Sharifa Fatima (; d. during or after 1461; sharifa is an honorific, her proper name being Fatima bint al-Hassan) was a female Zaydi Sayyid chief in 15th century Yemen.

She allegedly conquered Sa'dah and Najran. She was the granddaughter of Zaydi imam Al-Nasir Muhammad Salah al-Din.

Life
Fatima was the daughter of Hasan and the paternal granddaughter of imam Al-Nasir Muhammad Salah al-Din (d. 1391). She married her cousin an-Nasir Muhammad, son of imam Al-Mansur Ali bin Salah ad-Din (d. 1436). The couple had one child, a daughter named Badr.

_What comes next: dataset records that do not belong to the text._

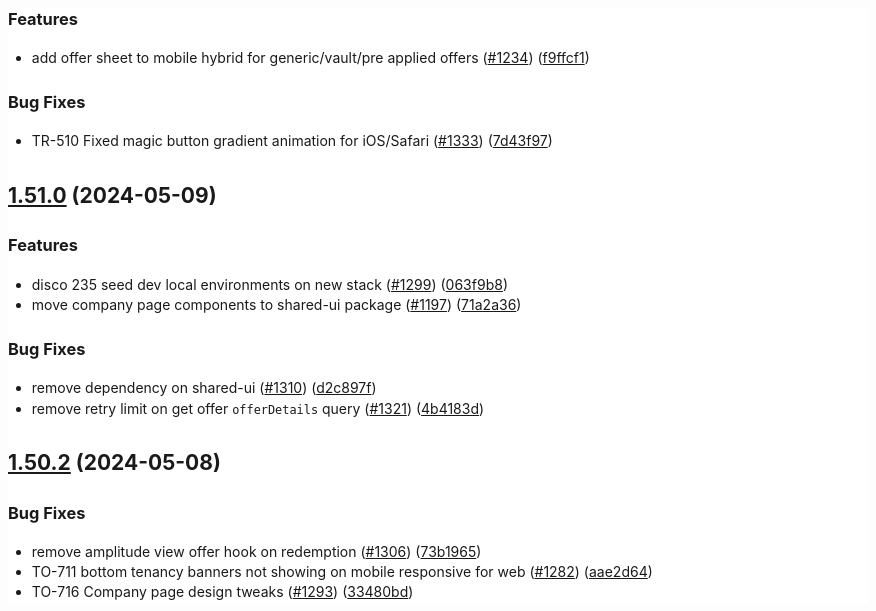 
### Features

* add offer sheet to mobile hybrid for generic/vault/pre applied offers ([#1234](https://github.com/bluelightcard/BlueLightCard-2.0/issues/1234)) ([f9ffcf1](https://github.com/bluelightcard/BlueLightCard-2.0/commit/f9ffcf1058b8480bbcbdb525c63c7f4f256c1403))


### Bug Fixes

* TR-510 Fixed magic button gradient animation for iOS/Safari ([#1333](https://github.com/bluelightcard/BlueLightCard-2.0/issues/1333)) ([7d43f97](https://github.com/bluelightcard/BlueLightCard-2.0/commit/7d43f974fcbcea19580b3f64af9e71b14439d4a0))

## [1.51.0](https://github.com/bluelightcard/BlueLightCard-2.0/compare/bluelightcard/web-v1.50.2...bluelightcard/web-v1.51.0) (2024-05-09)


### Features

* disco 235 seed dev local environments on new stack ([#1299](https://github.com/bluelightcard/BlueLightCard-2.0/issues/1299)) ([063f9b8](https://github.com/bluelightcard/BlueLightCard-2.0/commit/063f9b8fc92f9d980b088c3e39b76cebf8076499))
* move company page components to shared-ui package ([#1197](https://github.com/bluelightcard/BlueLightCard-2.0/issues/1197)) ([71a2a36](https://github.com/bluelightcard/BlueLightCard-2.0/commit/71a2a3655d81c5368014967e80cb8aabba1fb9ae))


### Bug Fixes

* remove dependency on shared-ui ([#1310](https://github.com/bluelightcard/BlueLightCard-2.0/issues/1310)) ([d2c897f](https://github.com/bluelightcard/BlueLightCard-2.0/commit/d2c897f17fc594e1fbac1764266578f3832ce0a6))
* remove retry limit on get offer `offerDetails` query ([#1321](https://github.com/bluelightcard/BlueLightCard-2.0/issues/1321)) ([4b4183d](https://github.com/bluelightcard/BlueLightCard-2.0/commit/4b4183d27dddbcfb8534b2fd877f67f62bbacbf5))

## [1.50.2](https://github.com/bluelightcard/BlueLightCard-2.0/compare/bluelightcard/web-v1.50.1...bluelightcard/web-v1.50.2) (2024-05-08)


### Bug Fixes

* remove amplitude view offer hook on redemption ([#1306](https://github.com/bluelightcard/BlueLightCard-2.0/issues/1306)) ([73b1965](https://github.com/bluelightcard/BlueLightCard-2.0/commit/73b1965c8681f25e7467a324aecddfaaac0060d9))
* TO-711 bottom tenancy banners not showing on mobile responsive for web ([#1282](https://github.com/bluelightcard/BlueLightCard-2.0/issues/1282)) ([aae2d64](https://github.com/bluelightcard/BlueLightCard-2.0/commit/aae2d64055e174154594063f00b1e244e010ef34))
* TO-716 Company page design tweaks ([#1293](https://github.com/bluelightcard/BlueLightCard-2.0/issues/1293)) ([33480bd](https://github.com/bluelightcard/BlueLightCard-2.0/commit/33480bd4eaf5370e079e9d46f76029765b275af1))
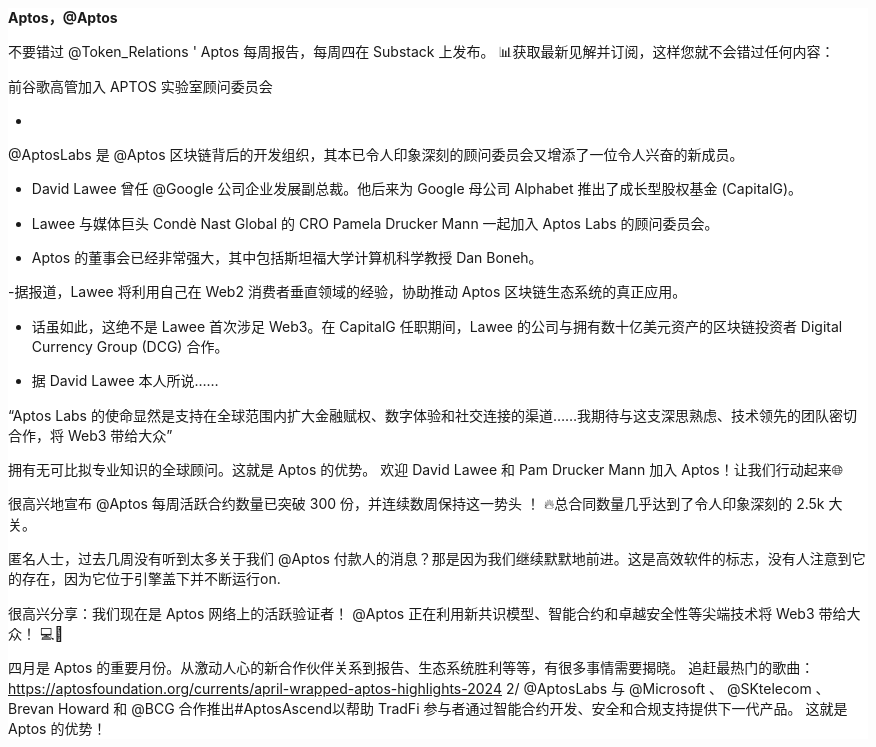 **Aptos，@Aptos**

不要错过
@Token_Relations
 ' Aptos 每周报告，每周四在 Substack 上发布。
📊获取最新见解并订阅，这样您就不会错过任何内容：

前谷歌高管加入 APTOS 实验室顾问委员会

- 
@AptosLabs
是
@Aptos
区块链背后的开发组织，其本已令人印象深刻的顾问委员会又增添了一位令人兴奋的新成员。

- David Lawee 曾任
@Google
公司企业发展副总裁。他后来为 Google 母公司 Alphabet 推出了成长型股权基金 (CapitalG)。

- Lawee 与媒体巨头 Condè Nast Global 的 CRO Pamela Drucker Mann 一起加入 Aptos Labs 的顾问委员会。

- Aptos 的董事会已经非常强大，其中包括斯坦福大学计算机科学教授 Dan Boneh。

-据报道，Lawee 将利用自己在 Web2 消费者垂直领域的经验，协助推动 Aptos 区块链生态系统的真正应用。

- 话虽如此，这绝不是 Lawee 首次涉足 Web3。在 CapitalG 任职期间，Lawee 的公司与拥有数十亿美元资产的区块链投资者 Digital Currency Group (DCG) 合作。

- 据 David Lawee 本人所说……

“Aptos Labs 的使命显然是支持在全球范围内扩大金融赋权、数字体验和社交连接的渠道……我期待与这支深思熟虑、技术领先的团队密切合作，将 Web3 带给大众”

拥有无可比拟专业知识的全球顾问。这就是 Aptos 的优势。
欢迎 David Lawee 和 Pam Drucker Mann 加入 Aptos！让我们行动起来🌐

很高兴地宣布
@Aptos
每周活跃合约数量已突破 300 份，并连续数周保持这一势头
！
🔥总合同数量几乎达到了令人印象深刻的 2.5k 大关。

匿名人士，过去几周没有听到太多关于我们
@Aptos
付款人的消息？那是因为我们继续默默地前进。这是高效软件的标志，没有人注意到它的存在，因为它位于引擎盖下并不断运行on.

很高兴分享：我们现在是 Aptos 网络上的活跃验证者！
@Aptos
正在利用新共识模型、智能合约和卓越安全性等尖端技术将 Web3 带给大众！ 💻🔐

四月是 Aptos 的重要月份。从激动人心的新合作伙伴关系到报告、生态系统胜利等等，有很多事情需要揭晓。
追赶最热门的歌曲： https://aptosfoundation.org/currents/april-wrapped-aptos-highlights-2024
2/ 
@AptosLabs
与
@Microsoft
 、 
@SKtelecom
 、Brevan Howard 和
@BCG
合作推出#AptosAscend以帮助 TradFi 参与者通过智能合约开发、安全和合规支持提供下一代产品。
这就是 Aptos 的优势！
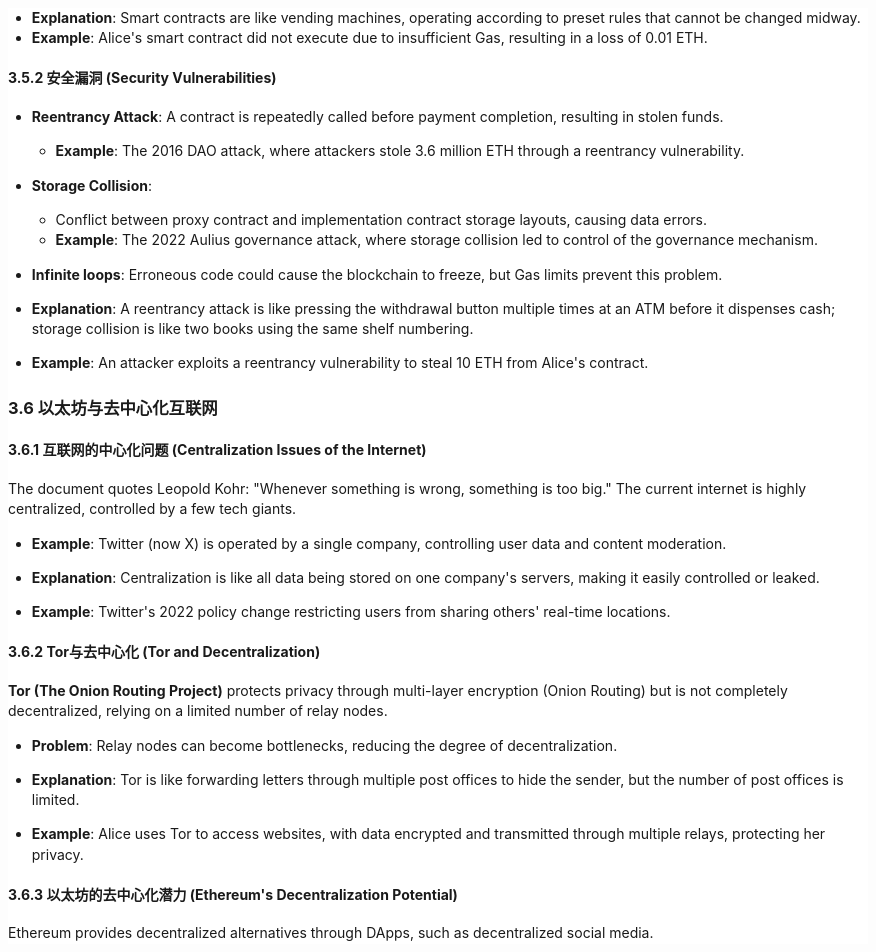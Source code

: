 - **Explanation**: Smart contracts are like vending machines, operating according to preset rules that cannot be changed midway.
- **Example**: Alice's smart contract did not execute due to insufficient Gas, resulting in a loss of 0.01 ETH.

#### 3.5.2 安全漏洞 (Security Vulnerabilities)

- **Reentrancy Attack**: A contract is repeatedly called before payment completion, resulting in stolen funds.
  - **Example**: The 2016 DAO attack, where attackers stole 3.6 million ETH through a reentrancy vulnerability.
- **Storage Collision**:
  - Conflict between proxy contract and implementation contract storage layouts, causing data errors.
  - **Example**: The 2022 Aulius governance attack, where storage collision led to control of the governance mechanism.
- **Infinite loops**: Erroneous code could cause the blockchain to freeze, but Gas limits prevent this problem.

- **Explanation**: A reentrancy attack is like pressing the withdrawal button multiple times at an ATM before it dispenses cash; storage collision is like two books using the same shelf numbering.
- **Example**: An attacker exploits a reentrancy vulnerability to steal 10 ETH from Alice's contract.

### 3.6 以太坊与去中心化互联网

#### 3.6.1 互联网的中心化问题 (Centralization Issues of the Internet)

The document quotes Leopold Kohr: "Whenever something is wrong, something is too big." The current internet is highly centralized, controlled by a few tech giants.

- **Example**: Twitter (now X) is operated by a single company, controlling user data and content moderation.

- **Explanation**: Centralization is like all data being stored on one company's servers, making it easily controlled or leaked.
- **Example**: Twitter's 2022 policy change restricting users from sharing others' real-time locations.

#### 3.6.2 Tor与去中心化 (Tor and Decentralization)

**Tor (The Onion Routing Project)** protects privacy through multi-layer encryption (Onion Routing) but is not completely decentralized, relying on a limited number of relay nodes.

- **Problem**: Relay nodes can become bottlenecks, reducing the degree of decentralization.

- **Explanation**: Tor is like forwarding letters through multiple post offices to hide the sender, but the number of post offices is limited.
- **Example**: Alice uses Tor to access websites, with data encrypted and transmitted through multiple relays, protecting her privacy.

#### 3.6.3 以太坊的去中心化潜力 (Ethereum's Decentralization Potential)

Ethereum provides decentralized alternatives through DApps, such as decentralized social media.

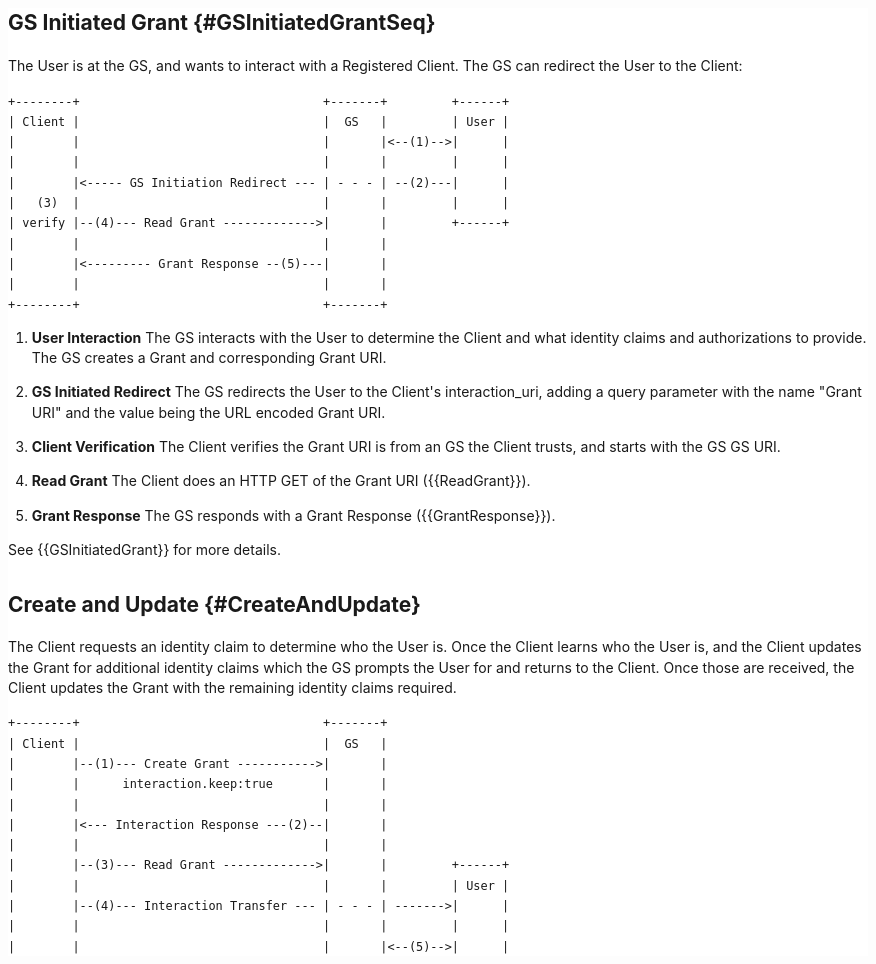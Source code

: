 ## GS Initiated Grant {#GSInitiatedGrantSeq}

The User is at the GS, and wants to interact with a Registered Client. The GS can redirect the User to the Client:

    +--------+                                  +-------+         +------+
    | Client |                                  |  GS   |         | User |
    |        |                                  |       |<--(1)-->|      |
    |        |                                  |       |         |      |
    |        |<----- GS Initiation Redirect --- | - - - | --(2)---|      |
    |   (3)  |                                  |       |         |      |
    | verify |--(4)--- Read Grant ------------->|       |         +------+
    |        |                                  |       |
    |        |<--------- Grant Response --(5)---|       |
    |        |                                  |       |
    +--------+                                  +-------+


1. **User Interaction** The GS interacts with the User to determine the Client and what identity claims and authorizations to provide. The GS creates a Grant and corresponding Grant URI.

2. **GS Initiated Redirect** The GS redirects the User to the Client's interaction_uri, adding a query parameter with the name "Grant URI" and the value being the URL encoded Grant URI.

3. **Client Verification** The Client verifies the Grant URI is from an GS the Client trusts, and starts with the GS GS URI.

4. **Read Grant** The Client does an HTTP GET of the Grant URI ({{ReadGrant}}).

5. **Grant Response** The GS responds with a Grant Response ({{GrantResponse}}).

See {{GSInitiatedGrant}} for more details.

## Create and Update {#CreateAndUpdate}

The Client requests an identity claim to determine who the User is. Once the Client learns who the User is, and the Client updates the Grant for additional identity claims which the GS prompts the User for and returns to the Client. Once those are received, the Client updates the Grant with the remaining identity claims required.

    +--------+                                  +-------+
    | Client |                                  |  GS   |
    |        |--(1)--- Create Grant ----------->|       |
    |        |      interaction.keep:true       |       |
    |        |                                  |       |
    |        |<--- Interaction Response ---(2)--|       |
    |        |                                  |       |
    |        |--(3)--- Read Grant ------------->|       |         +------+
    |        |                                  |       |         | User |
    |        |--(4)--- Interaction Transfer --- | - - - | ------->|      |
    |        |                                  |       |         |      |
    |        |                                  |       |<--(5)-->|      |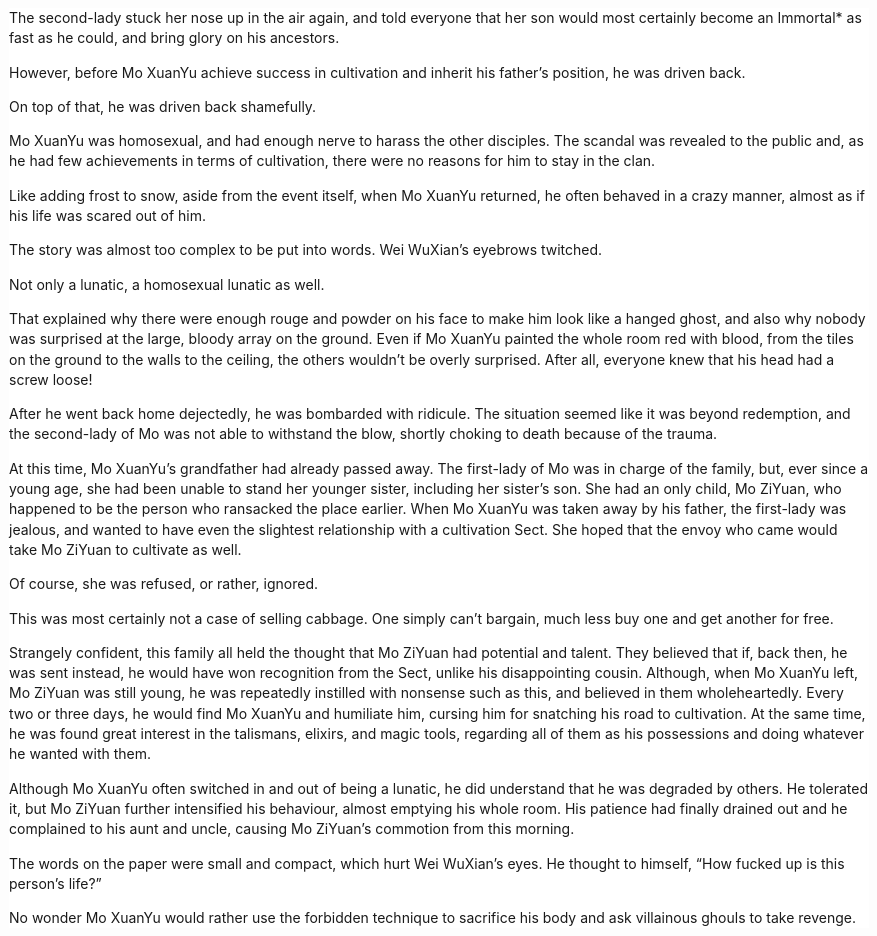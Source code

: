 The second-lady stuck her nose up in the air again, and told everyone that her son would most certainly become an Immortal* as fast as he could, and bring glory on his ancestors.

However, before Mo XuanYu achieve success in cultivation and inherit his father’s position, he was driven back.

On top of that, he was driven back shamefully.

Mo XuanYu was homosexual, and had enough nerve to harass the other disciples. The scandal was revealed to the public and, as he had few achievements in terms of cultivation, there were no reasons for him to stay in the clan.

Like adding frost to snow, aside from the event itself, when Mo XuanYu returned, he often behaved in a crazy manner, almost as if his life was scared out of him.

The story was almost too complex to be put into words. Wei WuXian’s eyebrows twitched.

Not only a lunatic, a homosexual lunatic as well.

That explained why there were enough rouge and powder on his face to make him look like a hanged ghost, and also why nobody was surprised at the large, bloody array on the ground. Even if Mo XuanYu painted the whole room red with blood, from the tiles on the ground to the walls to the ceiling, the others wouldn’t be overly surprised. After all, everyone knew that his head had a screw loose!

After he went back home dejectedly, he was bombarded with ridicule. The situation seemed like it was beyond redemption, and the second-lady of Mo was not able to withstand the blow, shortly choking to death because of the trauma.

At this time, Mo XuanYu’s grandfather had already passed away. The first-lady of Mo was in charge of the family, but, ever since a young age, she had been unable to stand her younger sister, including her sister’s son. She had an only child, Mo ZiYuan, who happened to be the person who ransacked the place earlier. When Mo XuanYu was taken away by his father, the first-lady was jealous, and wanted to have even the slightest relationship with a cultivation Sect. She hoped that the envoy who came would take Mo ZiYuan to cultivate as well.

Of course, she was refused, or rather, ignored.

This was most certainly not a case of selling cabbage. One simply can’t bargain, much less buy one and get another for free.

Strangely confident, this family all held the thought that Mo ZiYuan had potential and talent. They believed that if, back then, he was sent instead, he would have won recognition from the Sect, unlike his disappointing cousin. Although, when Mo XuanYu left, Mo ZiYuan was still young, he was repeatedly instilled with nonsense such as this, and believed in them wholeheartedly. Every two or three days, he would find Mo XuanYu and humiliate him, cursing him for snatching his road to cultivation. At the same time, he was found great interest in the talismans, elixirs, and magic tools, regarding all of them as his possessions and doing whatever he wanted with them.

Although Mo XuanYu often switched in and out of being a lunatic, he did understand that he was degraded by others. He tolerated it, but Mo ZiYuan further intensified his behaviour, almost emptying his whole room. His patience had finally drained out and he complained to his aunt and uncle, causing Mo ZiYuan’s commotion from this morning.

The words on the paper were small and compact, which hurt Wei WuXian’s eyes. He thought to himself, “How fucked up is this person’s life?”

No wonder Mo XuanYu would rather use the forbidden technique to sacrifice his body and ask villainous ghouls to take revenge.
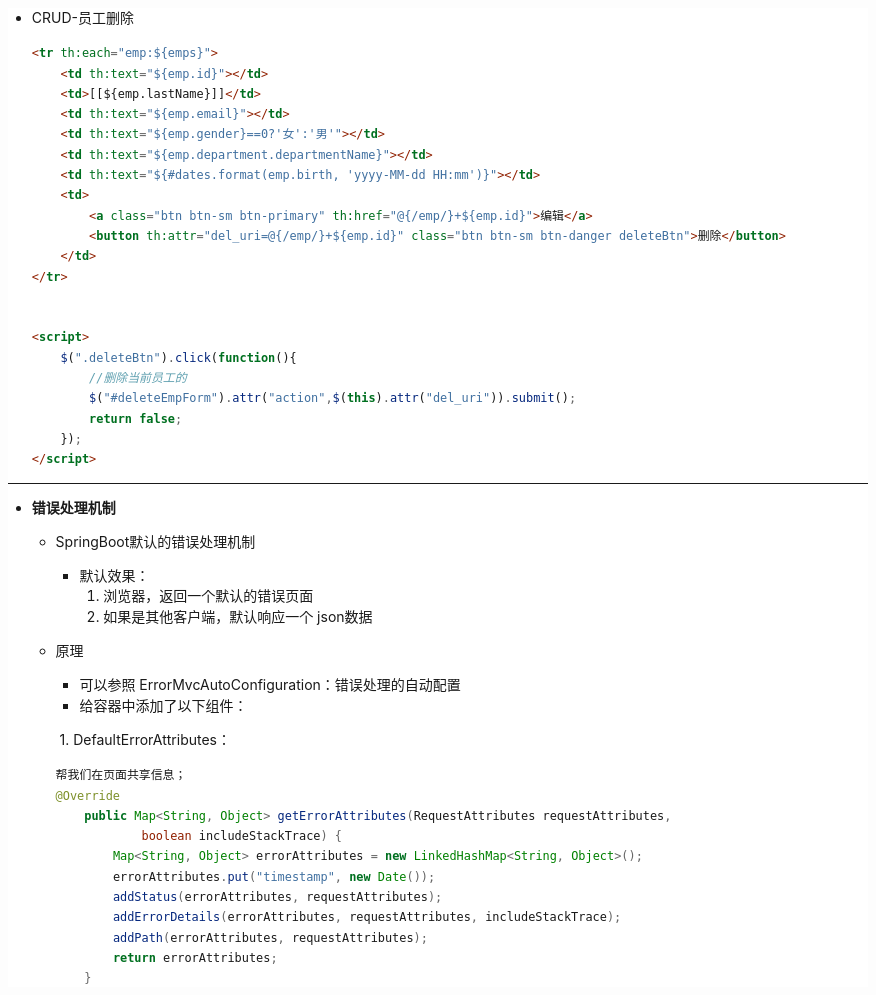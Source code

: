 
- CRUD-员工删除

  ```html
  <tr th:each="emp:${emps}">
      <td th:text="${emp.id}"></td>
      <td>[[${emp.lastName}]]</td>
      <td th:text="${emp.email}"></td>
      <td th:text="${emp.gender}==0?'女':'男'"></td>
      <td th:text="${emp.department.departmentName}"></td>
      <td th:text="${#dates.format(emp.birth, 'yyyy-MM-dd HH:mm')}"></td>
      <td>
          <a class="btn btn-sm btn-primary" th:href="@{/emp/}+${emp.id}">编辑</a>
          <button th:attr="del_uri=@{/emp/}+${emp.id}" class="btn btn-sm btn-danger deleteBtn">删除</button>
      </td>
  </tr>
  
  
  <script>
      $(".deleteBtn").click(function(){
          //删除当前员工的
          $("#deleteEmpForm").attr("action",$(this).attr("del_uri")).submit();
          return false;
      });
  </script>
  ```

---

- **错误处理机制**

  - SpringBoot默认的错误处理机制

    - 默认效果：
      1. 浏览器，返回一个默认的错误页面
      2. 如果是其他客户端，默认响应一个 json数据

  - 原理

    - 可以参照 ErrorMvcAutoConfiguration：错误处理的自动配置
    - 给容器中添加了以下组件：

    ​	1. DefaultErrorAttributes：

    ```java
    帮我们在页面共享信息；
    @Override
    	public Map<String, Object> getErrorAttributes(RequestAttributes requestAttributes,
    			boolean includeStackTrace) {
    		Map<String, Object> errorAttributes = new LinkedHashMap<String, Object>();
    		errorAttributes.put("timestamp", new Date());
    		addStatus(errorAttributes, requestAttributes);
    		addErrorDetails(errorAttributes, requestAttributes, includeStackTrace);
    		addPath(errorAttributes, requestAttributes);
    		return errorAttributes;
    	}
    ```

In 1436, her uncle and father-in-law the imam died of the plague, and was succeeded by her spouse, who however died himself shortly after. As he lacked male heirs, Sharifa Fatima herself came to be in a position of power. The Zaydi, however, could not accept a woman in the position of imam, and therefore chose her distant relative Al-Mahdi Salah ad-Din as imam: she also married him.

Her spouse was, however, challenged in his position as imam by two other distant relations: Al-Mutawakkil al-Mutahhar and Al-Mansur an-Nasir. Her spouse was captured by Al-Mansur an-Nasir, and died in captivity in 1445. Fatima herself escaped captivity and established herself as an independent ruler with her base in Dhofar and Saada. During this period, she was the de facto leader of her own fraction of the Zaydi's.

When Al-Mansur an-Nasir failed to defeat her, they made peace by an alliance symbolized by marriage between Al-Mansur an-Nasir and her daughter Badr. In 1453, she executed Cheikh Saad Hasan bin Muhammad accused of planning to join Al-Mansur an-Nasir against her. The brother of the executed sided with Al-Mansur an-Nasir, who in 1456 successfully sieged Saad and took her as prisoner to Sana'a.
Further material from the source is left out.